## Stored records:
━━━━━━
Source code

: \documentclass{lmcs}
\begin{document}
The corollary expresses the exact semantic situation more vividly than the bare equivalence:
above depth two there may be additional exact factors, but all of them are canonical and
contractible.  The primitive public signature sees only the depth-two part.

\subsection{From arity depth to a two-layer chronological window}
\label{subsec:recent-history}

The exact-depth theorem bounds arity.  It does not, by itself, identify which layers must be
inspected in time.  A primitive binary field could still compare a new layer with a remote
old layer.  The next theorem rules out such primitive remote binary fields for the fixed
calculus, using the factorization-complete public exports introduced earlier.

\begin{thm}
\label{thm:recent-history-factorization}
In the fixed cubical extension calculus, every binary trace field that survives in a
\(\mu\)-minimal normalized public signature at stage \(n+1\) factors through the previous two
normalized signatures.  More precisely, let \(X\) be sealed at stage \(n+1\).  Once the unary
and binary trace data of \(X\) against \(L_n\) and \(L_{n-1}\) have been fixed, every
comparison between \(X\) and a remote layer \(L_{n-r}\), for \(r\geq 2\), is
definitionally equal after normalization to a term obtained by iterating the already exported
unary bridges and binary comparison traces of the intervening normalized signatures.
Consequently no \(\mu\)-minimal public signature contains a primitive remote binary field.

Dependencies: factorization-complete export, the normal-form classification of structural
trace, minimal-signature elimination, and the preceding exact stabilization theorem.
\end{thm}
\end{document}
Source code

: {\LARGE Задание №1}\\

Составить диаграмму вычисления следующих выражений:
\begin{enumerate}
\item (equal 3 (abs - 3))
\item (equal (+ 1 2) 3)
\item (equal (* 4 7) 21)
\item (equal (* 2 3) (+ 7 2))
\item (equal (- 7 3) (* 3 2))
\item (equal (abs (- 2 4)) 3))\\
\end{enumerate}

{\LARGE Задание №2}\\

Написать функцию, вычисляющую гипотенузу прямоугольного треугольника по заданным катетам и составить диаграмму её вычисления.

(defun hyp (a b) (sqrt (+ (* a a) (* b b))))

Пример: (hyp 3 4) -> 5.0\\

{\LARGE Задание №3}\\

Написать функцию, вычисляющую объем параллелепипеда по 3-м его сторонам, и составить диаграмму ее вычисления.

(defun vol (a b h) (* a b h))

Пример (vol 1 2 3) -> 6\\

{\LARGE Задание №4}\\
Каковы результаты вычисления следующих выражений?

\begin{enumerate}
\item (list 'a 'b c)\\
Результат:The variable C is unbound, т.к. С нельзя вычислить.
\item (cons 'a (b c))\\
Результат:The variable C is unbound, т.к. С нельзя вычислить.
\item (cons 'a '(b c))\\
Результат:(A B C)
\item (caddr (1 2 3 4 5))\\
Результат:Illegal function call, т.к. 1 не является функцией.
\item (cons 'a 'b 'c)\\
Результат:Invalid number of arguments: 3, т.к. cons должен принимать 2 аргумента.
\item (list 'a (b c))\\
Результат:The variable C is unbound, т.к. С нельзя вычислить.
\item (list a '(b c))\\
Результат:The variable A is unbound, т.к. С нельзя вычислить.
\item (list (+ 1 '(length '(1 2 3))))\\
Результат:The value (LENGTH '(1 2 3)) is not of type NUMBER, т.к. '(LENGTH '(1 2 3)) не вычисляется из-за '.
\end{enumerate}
━━━━━━
## AIM OF THE TASK:
For this exercise, repeat exactly the lines of the data above from the one with "Написать функцию, вычисляющую гипотенузу" down to the one with "Результат:Illegal function call, т.к.", both end lines included.

## REPLY:
Написать функцию, вычисляющую гипотенузу прямоугольного треугольника по заданным катетам и составить диаграмму её вычисления.

(defun hyp (a b) (sqrt (+ (* a a) (* b b))))

Пример: (hyp 3 4) -> 5.0\\

{\LARGE Задание №3}\\

Написать функцию, вычисляющую объем параллелепипеда по 3-м его сторонам, и составить диаграмму ее вычисления.

(defun vol (a b h) (* a b h))

Пример (vol 1 2 3) -> 6\\

{\LARGE Задание №4}\\
Каковы результаты вычисления следующих выражений?

\begin{enumerate}
\item (list 'a 'b c)\\
Результат:The variable C is unbound, т.к. С нельзя вычислить.
\item (cons 'a (b c))\\
Результат:The variable C is unbound, т.к. С нельзя вычислить.
\item (cons 'a '(b c))\\
Результат:(A B C)
\item (caddr (1 2 3 4 5))\\
Результат:Illegal function call, т.к. 1 не является функцией.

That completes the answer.